TASK DETAILS:
For the entries below, the expected answer is the line with "核膜被核孔打断，核膜的内外膜", the line with "神经细胞体的细胞质延伸到树突状树中，没有功能分化。", and every line between them, exactly as written, and nothing more.

DATA:
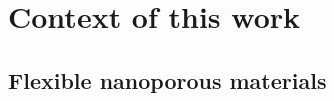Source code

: \documentclass[thesis]{subfiles}
\begin{document}
\chapter{Context of this work}

\section{Flexible nanoporous materials}


%


\end{document}
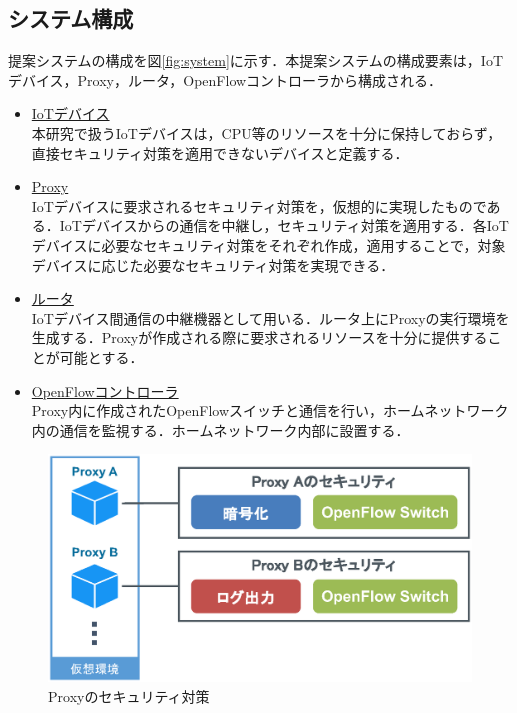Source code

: \documentclass[Japanese]{dicomopapers}
\begin{document}
\subsection{システム構成}
提案システムの構成を図\ref{fig:system}に示す．本提案システムの構成要素は，IoTデバイス，Proxy，ルータ，OpenFlowコントローラから構成される．
\begin{itemize}
	\item \underline{IoTデバイス}\mbox{}\\
	      本研究で扱うIoTデバイスは，CPU等のリソースを十分に保持しておらず，直接セキュリティ対策を適用できないデバイスと定義する．
	\item \underline{Proxy}\mbox{}\\
	      IoTデバイスに要求されるセキュリティ対策を，仮想的に実現したものである．IoTデバイスからの通信を中継し，セキュリティ対策を適用する．各IoTデバイスに必要なセキュリティ対策をそれぞれ作成，適用することで，対象デバイスに応じた必要なセキュリティ対策を実現できる．
	\item \underline{ルータ}\mbox{}\\
	      IoTデバイス間通信の中継機器として用いる．ルータ上にProxyの実行環境を生成する．Proxyが作成される際に要求されるリソースを十分に提供することが可能とする．
	\item \underline{OpenFlowコントローラ}\mbox{}\\
	      Proxy内に作成されたOpenFlowスイッチと通信を行い，ホームネットワーク内の通信を監視する．ホームネットワーク内部に設置する．
\end{itemize}

\begin{figure}[!tb]
	\centering
	\includegraphics[width=\linewidth]{img/security.eps}
	\caption{Proxyのセキュリティ対策}
	\label{fig:security}
\end{figure}
\end{document}
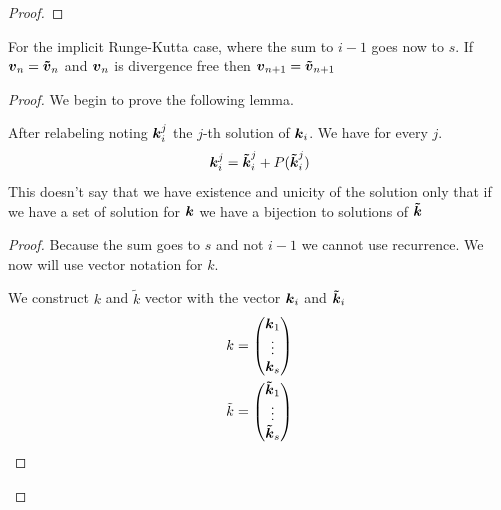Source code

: \begin{proof}
\end{proof}

\begin{theorem}
For the implicit Runge-Kutta case, where the sum to $i-1$ goes now to $s$.
If ${\boldsymbol {v}}_{n}={\boldsymbol {\tilde{v}}}_{n}$ and ${\boldsymbol {v}}_n$ is divergence free then ${\boldsymbol {v}}_{n+1}={\boldsymbol {\tilde{v}}}_{n+1}$ 
\end{theorem}
\begin{proof}
We begin to prove the following lemma.
\begin{lemma}
After relabeling noting ${\boldsymbol {k}}_{i}^{j}$ the $j$-th solution of ${\boldsymbol {k}}_{i}$.
We have for every $j$.
\begin{equation}
  {\boldsymbol {k}}_{i}^{j}={\boldsymbol {\tilde{k}}}_{i}^{j}+P({\boldsymbol {\tilde{k}}}_{i}^{j})
\end{equation}
This doesn't say that we have existence and unicity of the solution only that if we have a set of solution for ${\boldsymbol {k}}$ we have a bijection
to solutions of ${\boldsymbol {\tilde{k}}}$
\end{lemma}
\begin{proof}
Because the sum goes to $s$ and not $i-1$ we cannot use recurrence.
We now will use vector notation for $k$.

We construct $k$ and $\tilde{k}$ vector with the vector ${\boldsymbol {k}}_{i}$ and ${\boldsymbol {\tilde{k}}}_{i}$
\begin{align}
k&=\begin{pmatrix}
    {\boldsymbol {k}}_{1}\\
    \vdots\\
    {\boldsymbol {k}}_{s}\\
  \end{pmatrix}\\
\tilde{k}&=\begin{pmatrix}
    {\boldsymbol {\tilde{k}}}_{1}\\
    \vdots\\
    {\boldsymbol {\tilde{k}}}_{s}\\
  \end{pmatrix}
\end{align}


\end{proof}
\end{proof}

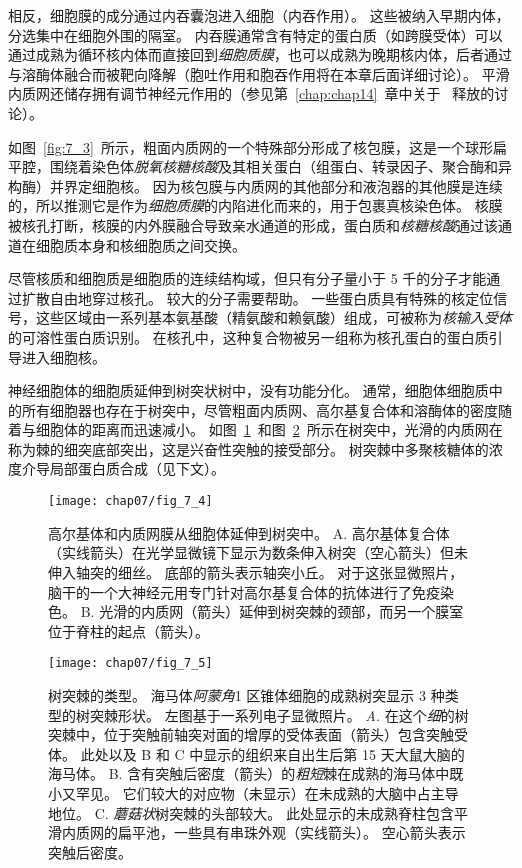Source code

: 相反，细胞膜的成分通过内吞囊泡进入细胞（内吞作用）。
这些被纳入早期内体，分选集中在细胞外围的隔室。
内吞膜通常含有特定的蛋白质（如跨膜受体）可以通过成熟为循环核内体而直接回到\textit{细胞质膜}，也可以成熟为晚期核内体，后者通过与溶酶体融合而被靶向降解（胞吐作用和胞吞作用将在本章后面详细讨论）。
平滑内质网还储存拥有调节神经元作用的（参见第~\ref{chap:chap14}~章中关于~ 释放的讨论）。


如图~\ref{fig:7_3}~所示，粗面内质网的一个特殊部分形成了核包膜，这是一个球形扁平腔，围绕着染色体\textit{脱氧核糖核酸}及其相关蛋白（组蛋白、转录因子、聚合酶和异构酶）并界定细胞核。
因为核包膜与内质网的其他部分和液泡器的其他膜是连续的，所以推测它是作为\textit{细胞质膜}的内陷进化而来的，用于包裹真核染色体。
核膜被核孔打断，核膜的内外膜融合导致亲水通道的形成，蛋白质和\textit{核糖核酸}通过该通道在细胞质本身和核细胞质之间交换。


尽管核质和细胞质是细胞质的连续结构域，但只有分子量小于 5 千的分子才能通过扩散自由地穿过核孔。
较大的分子需要帮助。
一些蛋白质具有特殊的核定位信号，这些区域由一系列基本氨基酸（精氨酸和赖氨酸）组成，可被称为\textit{核输入受体}的可溶性蛋白质识别。
在核孔中，这种复合物被另一组称为核孔蛋白的蛋白质引导进入细胞核。


神经细胞体的细胞质延伸到树突状树中，没有功能分化。 
通常，细胞体细胞质中的所有细胞器也存在于树突中，尽管粗面内质网、高尔基复合体和溶酶体的密度随着与细胞体的距离而迅速减小。 
如图~\ref{fig:7_4}~和图~\ref{fig:7_5}~所示在树突中，光滑的内质网在称为棘的细突底部突出，这是兴奋性突触的接受部分。
树突棘中多聚核糖体的浓度介导局部蛋白质合成（见下文）。


\begin{figure}[htbp]
	\centering
	\texttt{[image: chap07/fig\_7\_4]}
	\caption{高尔基体和内质网膜从细胞体延伸到树突中。
		A. 高尔基体复合体（实线箭头）在光学显微镜下显示为数条伸入树突（空心箭头）但未伸入轴突的细丝。
		底部的箭头表示轴突小丘。
		对于这张显微照片，脑干的一个大神经元用专门针对高尔基复合体的抗体进行了免疫染色\cite{de1986heterogeneous}。
		B. 光滑的内质网（箭头）延伸到树突棘的颈部，而另一个膜室位于脊柱的起点（箭头）\cite{cooney2002endosomal}。}
	\label{fig:7_4}
\end{figure}


\begin{figure}[htbp]
	\centering
	\texttt{[image: chap07/fig\_7\_5]}
	\caption{树突棘的类型。
		海马体\textit{阿蒙角}1 区锥体细胞的成熟树突显示 3 种类型的树突棘形状。
		左图基于一系列电子显微照片\cite{harris1989dendritic,sorra1993occurrence}。
		\textit{A.} 在这个\textit{细}的树突棘中，位于突触前轴突对面的增厚的受体表面（箭头）包含突触受体。
		此处以及 B 和 C 中显示的组织来自出生后第 15 天大鼠大脑的海马体。
		B. 含有突触后密度（箭头）的\textit{粗短}棘在成熟的海马体中既小又罕见。
		它们较大的对应物（未显示）在未成熟的大脑中占主导地位。
		C. \textit{蘑菇状}树突棘的头部较大。
		此处显示的未成熟脊柱包含平滑内质网的扁平池，一些具有串珠外观（实线箭头）。
		空心箭头表示突触后密度。}
	\label{fig:7_5}
\end{figure}


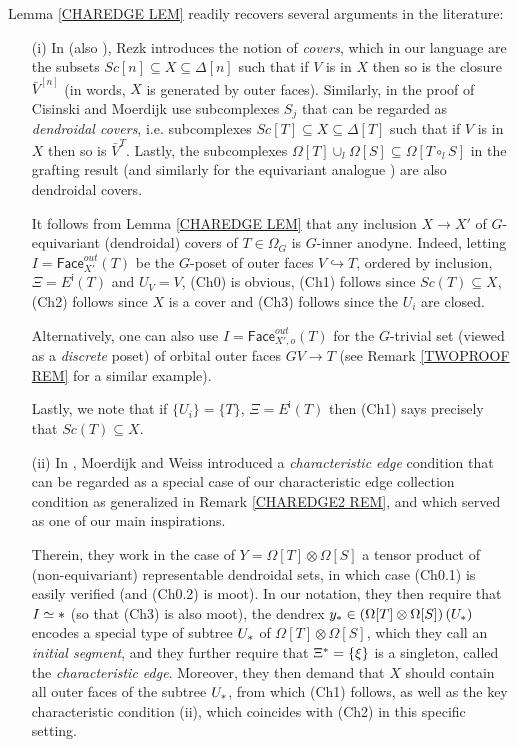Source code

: \documentclass[a4paper,10pt,draft]{article}%
\begin{document}
\begin{remark} Lemma \ref{CHAREDGE LEM} readily recovers several arguments in the literature:
\begin{itemize}
\item[(i)] In \cite[\S 10]{Rez01} (also \cite[\S 6.2]{Rez10}), Rezk introduces the notion of \textit{covers}, which in our language are the subsets
$Sc[n] \subseteq X \subseteq \Delta[n]$
such that if $V$ is in $X$ then so is the closure $\bar{V}^{[n]}$
(in words, $X$ is generated by outer faces).
Similarly, in the proof of \cite[Prop. 2.4]{CM13a}
Cisinski and Moerdijk use subcomplexes $S_j$ that can be regarded as
\textit{dendroidal covers},
i.e. subcomplexes
$Sc[T] \subseteq X \subseteq \Delta[T]$
such that if $V$ is in $X$ then so is $\bar{V}^{T}$.
Lastly, the subcomplexes 
$\Omega[T] \cup_l \Omega[S] \subseteq \Omega[T \circ_l S]$
in the grafting result \cite[Lemma 5.2]{MW09} (and similarly for the equivariant analogue \cite[Prop. 6.19]{Per17}) are also dendroidal covers.

It follows from Lemma \ref{CHAREDGE LEM}
that any inclusion $X \to X'$ of $G$-equivariant (dendroidal) covers of $T\in \Omega_G$
is $G$-inner anodyne. 
Indeed, letting $I=\mathsf{Face}_{X'}^{out}(T)$ be the $G$-poset of outer faces $V \hookrightarrow T$, ordered by inclusion, 
$\Xi = E^{\mathsf{i}}(T)$ and $U_V = V$,
(Ch0) is obvious, (Ch1) follows since 
$Sc(T) \subseteq X$, (Ch2) follows since $X$ is a cover and
(Ch3) follows since the $U_i$ are closed.

Alternatively, one can also use $I=\mathsf{Face}_{X',o}^{out}(T)$
for the $G$-trivial set (viewed as a \textit{discrete} poset)
of orbital outer faces $GV \to T$ (see Remark \ref{TWOPROOF REM} for a similar example).

Lastly, we note that if $\{U_i\}=\{T\}$, $\Xi=E^{\mathsf{i}}(T)$
then (Ch1) says precisely that $Sc(T) \subseteq X$.


\item[(ii)] In \cite[Lemma 9.7]{MW09}, Moerdijk and Weiss introduced a \textit{characteristic edge} condition that can be regarded as a special case of our characteristic edge collection condition as generalized in Remark \ref{CHAREDGE2 REM}, and which served as one of our main inspirations.

Therein, they work in the case of $Y= \Omega[T] \otimes \Omega[S]$
a tensor product of (non-equivariant) representable dendroidal sets, in which case (Ch0.1) is easily verified (and (Ch0.2) is moot).
In our notation, they then require that $I \simeq \**$ (so that (Ch3) is also moot), 
the dendrex 
$y_{\**} \in \left(\Omega[T] \otimes \Omega[S]\right)(U_{\**})$ encodes a special type of subtree $U_{\**}$ of $\Omega[T] \otimes \Omega[S]$, which they call an \textit{initial segment},
and they further require that $\Xi^{\**} = \{\xi\}$ is a singleton, called the \textit{characteristic edge}.
Moreover, they then demand that $X$ should contain all outer faces of the subtree $U_{\**}$, from which (Ch1) follows, 
as well as the key characteristic condition 
\cite[Lemma 9.7]{MW09}(ii),
which coincides with (Ch2) in this specific setting.


\end{itemize}
\end{remark}
\end{document}
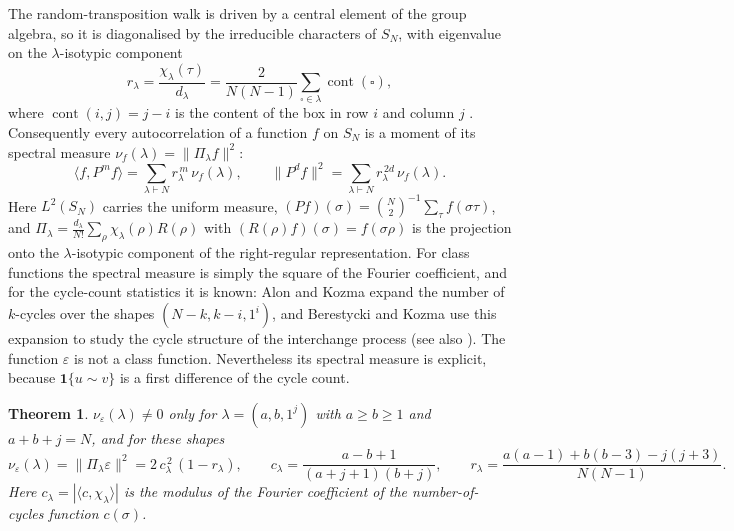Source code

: \documentclass[11pt]{amsart}
\newtheorem{theorem}{Theorem}[section]
\theoremstyle{remark}
\newcommand{\SN}{S_N}
\newcommand{\cont}{\operatorname{cont}}
\begin{document}
The random-transposition walk is driven by a central element of the group algebra, so it is diagonalised by the irreducible characters of $\SN$, with eigenvalue on the $\lambda$-isotypic component
\begin{equation}\label{eq:r}
r_\lambda=\frac{\chi_\lambda(\tau)}{d_\lambda}=\frac{2}{N(N-1)}\sum_{\square\in\lambda}\cont(\square),
\end{equation}
where $\cont(i,j)=j-i$ is the content of the box in row $i$ and column $j$ \cite{DS81}.  Consequently every autocorrelation of a function $f$ on $\SN$ is a moment of its spectral measure $\nu_f(\lambda)=\|\Pi_\lambda f\|^2$:
\[
\langle f,P^mf\rangle=\sum_{\lambda\vdash N}r_\lambda^{\,m}\,\nu_f(\lambda),
\qquad
\|P^df\|^2=\sum_{\lambda\vdash N}r_\lambda^{\,2d}\,\nu_f(\lambda).
\]
Here $L^2(\SN)$ carries the uniform measure, $(Pf)(\sigma)=\binom N2^{-1}\sum_\tau f(\sigma\tau)$, and $\Pi_\lambda=\frac{d_\lambda}{N!}\sum_\rho\chi_\lambda(\rho)R(\rho)$ with $(R(\rho)f)(\sigma)=f(\sigma\rho)$ is the projection onto the $\lambda$-isotypic component of the right-regular representation.  For class functions the spectral measure is simply the square of the Fourier coefficient, and for the cycle-count statistics it is known: Alon and Kozma \cite[Thm.~3]{AK13} expand the number of $k$-cycles over the shapes $(N-k,k-i,1^i)$, and Berestycki and Kozma \cite{BK15} use this expansion to study the cycle structure of the interchange process (see also \cite{Arc25}).  The function $\varepsilon$ is not a class function.  Nevertheless its spectral measure is explicit, because $\mathbf 1\{u\sim v\}$ is a first difference of the cycle count.

\begin{theorem}\label{thm:main}
$\nu_\varepsilon(\lambda)\ne0$ only for $\lambda=(a,b,1^j)$ with $a\ge b\ge1$ and $a+b+j=N$, and for these shapes
\begin{equation}\label{eq:main}
\nu_\varepsilon(\lambda)=\|\Pi_\lambda\varepsilon\|^2=2\,c_\lambda^{\,2}\,(1-r_\lambda),
\qquad
c_\lambda=\frac{a-b+1}{(a+j+1)(b+j)},
\qquad
r_\lambda=\frac{a(a-1)+b(b-3)-j(j+3)}{N(N-1)} .
\end{equation}
Here $c_\lambda=|\langle c,\chi_\lambda\rangle|$ is the modulus of the Fourier coefficient of the number-of-cycles function $c(\sigma)$.
\end{theorem}
\end{document}
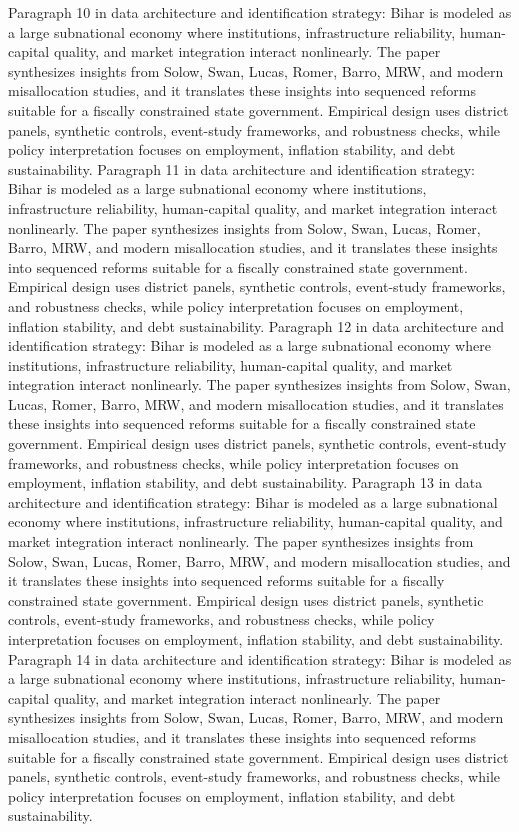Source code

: \documentclass[preprint,12pt]{elsarticle}
\begin{document}
Paragraph 10 in data architecture and identification strategy: Bihar is modeled as a large subnational economy where institutions, infrastructure reliability, human-capital quality, and market integration interact nonlinearly. The paper synthesizes insights from Solow, Swan, Lucas, Romer, Barro, MRW, and modern misallocation studies, and it translates these insights into sequenced reforms suitable for a fiscally constrained state government. Empirical design uses district panels, synthetic controls, event-study frameworks, and robustness checks, while policy interpretation focuses on employment, inflation stability, and debt sustainability.
Paragraph 11 in data architecture and identification strategy: Bihar is modeled as a large subnational economy where institutions, infrastructure reliability, human-capital quality, and market integration interact nonlinearly. The paper synthesizes insights from Solow, Swan, Lucas, Romer, Barro, MRW, and modern misallocation studies, and it translates these insights into sequenced reforms suitable for a fiscally constrained state government. Empirical design uses district panels, synthetic controls, event-study frameworks, and robustness checks, while policy interpretation focuses on employment, inflation stability, and debt sustainability.
Paragraph 12 in data architecture and identification strategy: Bihar is modeled as a large subnational economy where institutions, infrastructure reliability, human-capital quality, and market integration interact nonlinearly. The paper synthesizes insights from Solow, Swan, Lucas, Romer, Barro, MRW, and modern misallocation studies, and it translates these insights into sequenced reforms suitable for a fiscally constrained state government. Empirical design uses district panels, synthetic controls, event-study frameworks, and robustness checks, while policy interpretation focuses on employment, inflation stability, and debt sustainability.
Paragraph 13 in data architecture and identification strategy: Bihar is modeled as a large subnational economy where institutions, infrastructure reliability, human-capital quality, and market integration interact nonlinearly. The paper synthesizes insights from Solow, Swan, Lucas, Romer, Barro, MRW, and modern misallocation studies, and it translates these insights into sequenced reforms suitable for a fiscally constrained state government. Empirical design uses district panels, synthetic controls, event-study frameworks, and robustness checks, while policy interpretation focuses on employment, inflation stability, and debt sustainability.
Paragraph 14 in data architecture and identification strategy: Bihar is modeled as a large subnational economy where institutions, infrastructure reliability, human-capital quality, and market integration interact nonlinearly. The paper synthesizes insights from Solow, Swan, Lucas, Romer, Barro, MRW, and modern misallocation studies, and it translates these insights into sequenced reforms suitable for a fiscally constrained state government. Empirical design uses district panels, synthetic controls, event-study frameworks, and robustness checks, while policy interpretation focuses on employment, inflation stability, and debt sustainability.
\end{document}

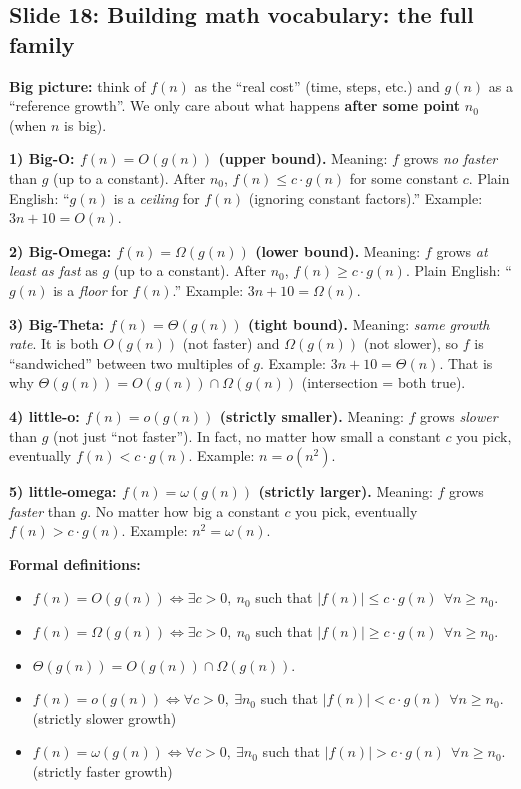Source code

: \documentclass[11pt]{article}
\newcommand{\slide}[2]{\subsection*{Slide #1: #2}}
\begin{document}
\slide{18}{Building math vocabulary: the full family}
\textbf{Big picture:} think of $f(n)$ as the ``real cost'' (time, steps, etc.) and $g(n)$ as
a ``reference growth''. We only care about what happens \textbf{after some point} $n_0$
(when $n$ is big).

\textbf{1) Big-O: $f(n) = O(g(n))$ (upper bound).}
Meaning: $f$ grows \emph{no faster} than $g$ (up to a constant). After $n_0$,
$f(n) \le c \cdot g(n)$ for some constant $c$.
Plain English: ``$g(n)$ is a \emph{ceiling} for $f(n)$ (ignoring constant factors).''
Example: $3n + 10 = O(n)$.

\textbf{2) Big-Omega: $f(n) = \Omega(g(n))$ (lower bound).}
Meaning: $f$ grows \emph{at least as fast} as $g$ (up to a constant). After $n_0$,
$f(n) \ge c \cdot g(n)$.
Plain English: ``$g(n)$ is a \emph{floor} for $f(n)$.''
Example: $3n + 10 = \Omega(n)$.

\textbf{3) Big-Theta: $f(n) = \Theta(g(n))$ (tight bound).}
Meaning: \emph{same growth rate}. It is both $O(g(n))$ (not faster) and $\Omega(g(n))$
(not slower), so $f$ is ``sandwiched'' between two multiples of $g$.
Example: $3n + 10 = \Theta(n)$.
That is why $\Theta(g(n)) = O(g(n)) \cap \Omega(g(n))$ (intersection = both true).

\textbf{4) little-o: $f(n) = o(g(n))$ (strictly smaller).}
Meaning: $f$ grows \emph{slower} than $g$ (not just ``not faster''). In fact, no matter how
small a constant $c$ you pick, eventually $f(n) < c \cdot g(n)$.
Example: $n = o(n^2)$.

\textbf{5) little-omega: $f(n) = \omega(g(n))$ (strictly larger).}
Meaning: $f$ grows \emph{faster} than $g$. No matter how big a constant $c$ you pick,
eventually $f(n) > c \cdot g(n)$.
Example: $n^2 = \omega(n)$.

\textbf{Formal definitions:}
\begin{itemize}
  \item $f(n) = O(g(n)) \iff \exists c > 0,\ n_0$ such that $|f(n)| \le c \cdot g(n)\ \ \forall n \ge n_0$.
  \item $f(n) = \Omega(g(n)) \iff \exists c > 0,\ n_0$ such that $|f(n)| \ge c \cdot g(n)\ \ \forall n \ge n_0$.
  \item $\Theta(g(n)) = O(g(n)) \cap \Omega(g(n))$.
  \item $f(n) = o(g(n)) \iff \forall c > 0,\ \exists n_0$ such that $|f(n)| < c \cdot g(n)\ \ \forall n \ge n_0$. (strictly slower growth)
  \item $f(n) = \omega(g(n)) \iff \forall c > 0,\ \exists n_0$ such that $|f(n)| > c \cdot g(n)\ \ \forall n \ge n_0$. (strictly faster growth)
\end{itemize}
\end{document}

WRITTEN RESPONSE:
核膜被核孔打断，核膜的内外膜融合导致亲水通道的形成，蛋白质和\textit{核糖核酸}通过该通道在细胞质本身和核细胞质之间交换。


尽管核质和细胞质是细胞质的连续结构域，但只有分子量小于 5 千的分子才能通过扩散自由地穿过核孔。
较大的分子需要帮助。
一些蛋白质具有特殊的核定位信号，这些区域由一系列基本氨基酸（精氨酸和赖氨酸）组成，可被称为\textit{核输入受体}的可溶性蛋白质识别。
在核孔中，这种复合物被另一组称为核孔蛋白的蛋白质引导进入细胞核。


神经细胞体的细胞质延伸到树突状树中，没有功能分化。 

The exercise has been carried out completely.